If you have a problem, you reach out to the banker. It’s the social stigma that is creating the problem. And when you delay communicating the problem, you face greater uncertainty, and trust. I know that the cause of financial distress cannot be only Covid-19. There are many causes. In India the mining ban was the cause of huge stress. Power purchase agreements were not honoured by the state governments, causing of stress. 2G scam was also a cause of stress. Metal cycle going down is also a cause of stress. In infrastructure sector, the government arbitration claims not getting settled for years also causes stress.
Let us understand how to handle stress well and honestly with a definitive approach.
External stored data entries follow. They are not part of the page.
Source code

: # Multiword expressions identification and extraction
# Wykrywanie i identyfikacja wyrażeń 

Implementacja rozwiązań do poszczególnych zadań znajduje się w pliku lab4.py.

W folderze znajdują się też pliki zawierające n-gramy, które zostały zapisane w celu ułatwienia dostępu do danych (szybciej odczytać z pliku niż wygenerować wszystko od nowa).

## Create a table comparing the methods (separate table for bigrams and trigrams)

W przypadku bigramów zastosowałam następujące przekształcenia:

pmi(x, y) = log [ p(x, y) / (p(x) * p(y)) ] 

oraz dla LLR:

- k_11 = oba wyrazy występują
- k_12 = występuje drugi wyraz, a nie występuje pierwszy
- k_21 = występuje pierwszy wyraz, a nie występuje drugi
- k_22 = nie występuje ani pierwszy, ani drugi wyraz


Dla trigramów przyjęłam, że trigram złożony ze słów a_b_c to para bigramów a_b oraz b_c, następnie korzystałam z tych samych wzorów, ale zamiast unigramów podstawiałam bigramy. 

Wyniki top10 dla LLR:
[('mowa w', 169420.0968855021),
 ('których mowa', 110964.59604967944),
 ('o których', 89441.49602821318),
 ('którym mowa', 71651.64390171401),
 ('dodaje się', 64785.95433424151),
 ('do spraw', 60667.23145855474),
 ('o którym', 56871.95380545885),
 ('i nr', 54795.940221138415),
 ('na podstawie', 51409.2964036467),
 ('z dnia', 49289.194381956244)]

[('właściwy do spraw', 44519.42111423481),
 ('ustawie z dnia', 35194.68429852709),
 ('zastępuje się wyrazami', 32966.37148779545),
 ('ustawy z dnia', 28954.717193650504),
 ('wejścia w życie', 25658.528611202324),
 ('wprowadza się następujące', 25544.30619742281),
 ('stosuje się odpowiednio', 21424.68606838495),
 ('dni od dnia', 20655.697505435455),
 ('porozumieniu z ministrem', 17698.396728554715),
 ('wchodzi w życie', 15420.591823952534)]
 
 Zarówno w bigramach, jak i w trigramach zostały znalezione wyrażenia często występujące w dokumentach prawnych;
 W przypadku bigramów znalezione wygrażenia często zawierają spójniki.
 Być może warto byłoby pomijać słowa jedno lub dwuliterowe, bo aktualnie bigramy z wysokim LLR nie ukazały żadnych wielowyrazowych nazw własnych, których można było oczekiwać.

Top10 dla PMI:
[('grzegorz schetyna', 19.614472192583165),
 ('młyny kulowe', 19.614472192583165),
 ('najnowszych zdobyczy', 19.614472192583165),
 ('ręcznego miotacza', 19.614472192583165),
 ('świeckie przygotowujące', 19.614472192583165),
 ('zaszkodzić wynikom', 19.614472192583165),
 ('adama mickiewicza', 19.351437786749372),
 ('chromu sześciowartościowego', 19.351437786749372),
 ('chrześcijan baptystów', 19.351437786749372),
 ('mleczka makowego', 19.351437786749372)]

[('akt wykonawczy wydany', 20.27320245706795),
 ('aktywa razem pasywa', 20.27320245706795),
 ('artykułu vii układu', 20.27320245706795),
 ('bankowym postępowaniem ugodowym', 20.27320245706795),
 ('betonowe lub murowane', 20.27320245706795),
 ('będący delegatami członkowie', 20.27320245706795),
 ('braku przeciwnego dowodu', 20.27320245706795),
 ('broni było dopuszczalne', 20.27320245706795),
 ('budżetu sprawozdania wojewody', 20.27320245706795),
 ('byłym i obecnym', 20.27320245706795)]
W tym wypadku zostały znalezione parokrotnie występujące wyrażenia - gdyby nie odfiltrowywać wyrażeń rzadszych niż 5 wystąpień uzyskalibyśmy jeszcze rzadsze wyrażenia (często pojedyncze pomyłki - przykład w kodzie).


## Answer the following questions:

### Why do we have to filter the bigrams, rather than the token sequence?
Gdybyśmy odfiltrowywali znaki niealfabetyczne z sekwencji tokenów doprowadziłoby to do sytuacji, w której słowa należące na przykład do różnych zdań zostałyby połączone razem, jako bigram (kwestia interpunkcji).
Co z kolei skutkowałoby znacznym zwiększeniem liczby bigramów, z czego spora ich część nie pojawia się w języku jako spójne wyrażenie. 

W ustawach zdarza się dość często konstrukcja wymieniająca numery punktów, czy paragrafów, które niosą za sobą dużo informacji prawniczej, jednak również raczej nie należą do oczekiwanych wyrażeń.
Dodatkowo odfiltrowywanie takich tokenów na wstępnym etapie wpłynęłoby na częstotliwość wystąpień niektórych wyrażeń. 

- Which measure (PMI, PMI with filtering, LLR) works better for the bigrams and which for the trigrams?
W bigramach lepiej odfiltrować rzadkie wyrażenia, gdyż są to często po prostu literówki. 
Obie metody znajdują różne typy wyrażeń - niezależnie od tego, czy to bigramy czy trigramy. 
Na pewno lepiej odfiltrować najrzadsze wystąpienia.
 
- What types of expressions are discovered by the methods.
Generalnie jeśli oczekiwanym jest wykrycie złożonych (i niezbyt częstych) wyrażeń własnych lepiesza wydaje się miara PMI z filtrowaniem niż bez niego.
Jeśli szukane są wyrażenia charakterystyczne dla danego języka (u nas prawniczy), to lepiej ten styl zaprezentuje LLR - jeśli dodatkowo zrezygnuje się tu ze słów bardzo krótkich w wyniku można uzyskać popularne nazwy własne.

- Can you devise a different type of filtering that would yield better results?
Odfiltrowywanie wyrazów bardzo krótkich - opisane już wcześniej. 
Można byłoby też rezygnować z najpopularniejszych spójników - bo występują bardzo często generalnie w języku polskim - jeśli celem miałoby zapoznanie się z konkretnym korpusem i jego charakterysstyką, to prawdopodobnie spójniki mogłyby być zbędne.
In my case, my Rs 5 crore problem became a Rs 1,50,000 crore opportunity. I used to curse God, but maybe God had a different design — to transform me from a normal investment banker to a special situation investment. These are my learnings from the Brescon story. India as a country offers us a huge opportunity. I have never seen this type of opportunity and these are the times that separate adults from kids. Crises are the best teachers. It is up to people to find opportunities it offers.
(Nirmal Gangwal is Managing Partner, Brescon & Allied Partners. This article is a reproduction of his speech at a webinar organised by Policy Circle.)